In ‘Roadshow’, in a moment of (surely self-mocking) solipsistic hyperbole, ‘by pure chance, it’s precisely at this point / that the universe – having expanded since birth – / reaches its limit and starts to contract’, before the crowd ‘dopples past … inexhaustibly young and countlessly strong, / streaming away, always streaming away’.

Clanchy notes that the sections of the poem on the subject of the woman’s body are ignored: ‘We were heavy and slow, each footstep checked / by the pendulum of our unborn child – / a counterweight swinging from Susan’s heart.’

Another poem by Armitage dealing with miscarriages is ‘Birthday’ from The Univeral Home Doctor . However, Sarah Wardle has this to say in her review:

The book’s title comes from the scene in ‘Birthday’, where he finds his lover pouring over entries on infertility.
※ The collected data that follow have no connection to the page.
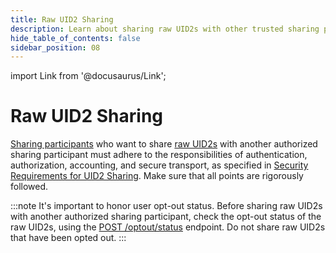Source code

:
```yaml
---
title: Raw UID2 Sharing
description: Learn about sharing raw UID2s with other trusted sharing participants.
hide_table_of_contents: false
sidebar_position: 08
---
```


import Link from '@docusaurus/Link';

# Raw UID2 Sharing

[Sharing participants](ref-info/glossary-uid.md#gl-sharing-participant) who want to share [raw UID2s](../ref-info/glossary-uid.md#gl-raw-uid2) with another authorized sharing participant must adhere to the responsibilities of authentication, authorization, accounting, and secure transport, as specified in [Security Requirements for UID2 Sharing](sharing-security.md). Make sure that all points are rigorously followed.

:::note
It's important to honor user opt-out status. Before sharing raw UID2s with another authorized sharing participant, check the opt-out status of the raw UID2s, using the [POST&nbsp;/optout/status](../endpoints/post-optout-status.md) endpoint. Do not share raw UID2s that have been opted out.
:::
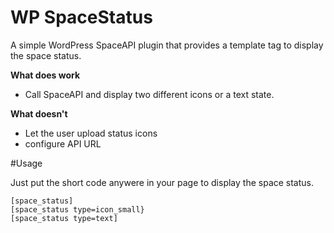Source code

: WP SpaceStatus
==============

A simple WordPress SpaceAPI plugin that provides a template tag to display the space status.

**What does work**
  * Call SpaceAPI and display two different icons or a text state.

**What doesn't**
  * Let the user upload status icons
  * configure API URL


#Usage

Just put the short code anywere in your page to display the space status.
```
[space_status]
[space_status type=icon_small}
[space_status type=text]
```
It seems his infidelity has triggered her psychosomatic stony ground…’

The lines of the poem read as follows:

bent double, poring over
the Universal Home Doctor
that bible of death, atlas of ill-health:
hand-drawn, colour coded diagrams of pain,

chromosonal abnormaties explained,
progesterone secretion ,

cervical incompetance ...
Susan, for God’s sake.


The point of Kate Clanchy’s talk is that the female body is ignored and sidelined in the interpretation of poems and their reception, something that her collection Newborn suffered.